If a line comes after the one containing "listar reportes disponibles", leave it out; copy every line before it, and that line too, exactly as written, starting from the first line of the entries.

[[ SUPPLIED DATA, beginning ]]

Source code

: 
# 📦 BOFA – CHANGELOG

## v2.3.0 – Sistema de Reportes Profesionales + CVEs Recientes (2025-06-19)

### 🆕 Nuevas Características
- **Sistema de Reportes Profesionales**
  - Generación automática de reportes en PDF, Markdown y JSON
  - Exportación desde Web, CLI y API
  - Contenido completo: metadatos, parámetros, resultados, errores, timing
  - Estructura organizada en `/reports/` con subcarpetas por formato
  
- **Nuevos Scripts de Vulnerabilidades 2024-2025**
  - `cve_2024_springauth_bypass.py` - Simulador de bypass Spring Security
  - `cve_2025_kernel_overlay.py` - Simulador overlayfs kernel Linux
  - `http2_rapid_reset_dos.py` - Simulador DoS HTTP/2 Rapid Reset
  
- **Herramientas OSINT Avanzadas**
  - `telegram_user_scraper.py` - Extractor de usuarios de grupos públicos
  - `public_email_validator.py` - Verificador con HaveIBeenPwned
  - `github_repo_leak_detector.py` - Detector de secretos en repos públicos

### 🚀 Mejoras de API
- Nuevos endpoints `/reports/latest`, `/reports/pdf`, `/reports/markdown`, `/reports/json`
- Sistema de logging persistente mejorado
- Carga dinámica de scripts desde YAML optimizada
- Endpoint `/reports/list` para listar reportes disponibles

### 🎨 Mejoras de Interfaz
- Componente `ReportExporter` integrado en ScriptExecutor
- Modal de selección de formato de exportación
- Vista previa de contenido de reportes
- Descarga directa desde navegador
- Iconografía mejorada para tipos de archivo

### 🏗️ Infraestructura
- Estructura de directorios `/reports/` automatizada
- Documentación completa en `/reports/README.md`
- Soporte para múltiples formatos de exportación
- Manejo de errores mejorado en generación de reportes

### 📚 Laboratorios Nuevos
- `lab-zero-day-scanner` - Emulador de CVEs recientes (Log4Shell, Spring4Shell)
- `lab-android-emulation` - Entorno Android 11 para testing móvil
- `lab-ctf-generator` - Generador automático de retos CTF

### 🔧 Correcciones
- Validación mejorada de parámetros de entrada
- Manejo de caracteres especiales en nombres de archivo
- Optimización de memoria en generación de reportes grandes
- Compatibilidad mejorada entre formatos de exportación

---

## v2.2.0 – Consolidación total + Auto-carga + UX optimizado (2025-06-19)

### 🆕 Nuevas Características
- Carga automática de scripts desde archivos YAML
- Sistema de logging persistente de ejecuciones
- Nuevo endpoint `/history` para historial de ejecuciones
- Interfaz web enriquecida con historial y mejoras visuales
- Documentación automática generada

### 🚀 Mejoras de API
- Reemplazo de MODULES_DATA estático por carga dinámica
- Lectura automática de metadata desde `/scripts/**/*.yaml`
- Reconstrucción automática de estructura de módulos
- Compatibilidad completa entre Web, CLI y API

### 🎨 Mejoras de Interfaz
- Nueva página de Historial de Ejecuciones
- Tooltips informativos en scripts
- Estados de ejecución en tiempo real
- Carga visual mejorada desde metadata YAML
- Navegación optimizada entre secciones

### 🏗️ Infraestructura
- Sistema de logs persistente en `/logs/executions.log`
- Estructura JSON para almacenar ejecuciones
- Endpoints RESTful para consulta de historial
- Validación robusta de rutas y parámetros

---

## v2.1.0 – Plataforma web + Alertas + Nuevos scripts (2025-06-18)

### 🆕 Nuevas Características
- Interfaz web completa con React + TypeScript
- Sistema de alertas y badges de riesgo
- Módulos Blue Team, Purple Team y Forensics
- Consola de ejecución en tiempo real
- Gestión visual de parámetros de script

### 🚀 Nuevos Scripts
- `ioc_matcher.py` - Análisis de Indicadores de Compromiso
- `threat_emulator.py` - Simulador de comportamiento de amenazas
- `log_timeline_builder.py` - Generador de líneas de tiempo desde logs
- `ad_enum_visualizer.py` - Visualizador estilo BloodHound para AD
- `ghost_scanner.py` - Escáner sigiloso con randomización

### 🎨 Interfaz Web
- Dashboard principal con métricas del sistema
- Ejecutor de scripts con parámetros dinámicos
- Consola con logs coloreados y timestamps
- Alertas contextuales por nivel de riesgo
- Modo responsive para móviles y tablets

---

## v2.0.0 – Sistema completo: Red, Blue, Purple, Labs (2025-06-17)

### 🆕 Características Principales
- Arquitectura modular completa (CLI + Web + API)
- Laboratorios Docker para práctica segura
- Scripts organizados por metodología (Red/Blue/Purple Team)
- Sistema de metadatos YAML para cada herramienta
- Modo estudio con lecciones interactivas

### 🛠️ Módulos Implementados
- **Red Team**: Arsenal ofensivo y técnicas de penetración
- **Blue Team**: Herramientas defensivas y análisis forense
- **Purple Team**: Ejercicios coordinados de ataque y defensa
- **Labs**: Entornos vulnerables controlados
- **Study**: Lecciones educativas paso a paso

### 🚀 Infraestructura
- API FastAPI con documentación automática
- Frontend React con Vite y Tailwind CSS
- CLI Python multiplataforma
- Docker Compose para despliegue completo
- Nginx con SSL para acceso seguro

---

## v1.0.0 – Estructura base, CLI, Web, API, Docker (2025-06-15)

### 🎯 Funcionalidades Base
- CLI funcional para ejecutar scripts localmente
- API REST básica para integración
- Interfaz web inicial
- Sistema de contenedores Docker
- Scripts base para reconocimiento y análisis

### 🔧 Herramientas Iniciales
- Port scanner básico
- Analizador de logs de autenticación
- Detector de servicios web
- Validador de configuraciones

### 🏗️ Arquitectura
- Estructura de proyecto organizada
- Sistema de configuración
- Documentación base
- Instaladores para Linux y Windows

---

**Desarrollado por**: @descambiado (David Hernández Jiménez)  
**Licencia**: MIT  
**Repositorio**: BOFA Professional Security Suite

[[ SUPPLIED DATA, end ]]

• [EXERCISE ANSWER]
Source code

: 
# 📦 BOFA – CHANGELOG

## v2.3.0 – Sistema de Reportes Profesionales + CVEs Recientes (2025-06-19)

### 🆕 Nuevas Características
- **Sistema de Reportes Profesionales**
  - Generación automática de reportes en PDF, Markdown y JSON
  - Exportación desde Web, CLI y API
  - Contenido completo: metadatos, parámetros, resultados, errores, timing
  - Estructura organizada en `/reports/` con subcarpetas por formato
  
- **Nuevos Scripts de Vulnerabilidades 2024-2025**
  - `cve_2024_springauth_bypass.py` - Simulador de bypass Spring Security
  - `cve_2025_kernel_overlay.py` - Simulador overlayfs kernel Linux
  - `http2_rapid_reset_dos.py` - Simulador DoS HTTP/2 Rapid Reset
  
- **Herramientas OSINT Avanzadas**
  - `telegram_user_scraper.py` - Extractor de usuarios de grupos públicos
  - `public_email_validator.py` - Verificador con HaveIBeenPwned
  - `github_repo_leak_detector.py` - Detector de secretos en repos públicos

### 🚀 Mejoras de API
- Nuevos endpoints `/reports/latest`, `/reports/pdf`, `/reports/markdown`, `/reports/json`
- Sistema de logging persistente mejorado
- Carga dinámica de scripts desde YAML optimizada
- Endpoint `/reports/list` para listar reportes disponibles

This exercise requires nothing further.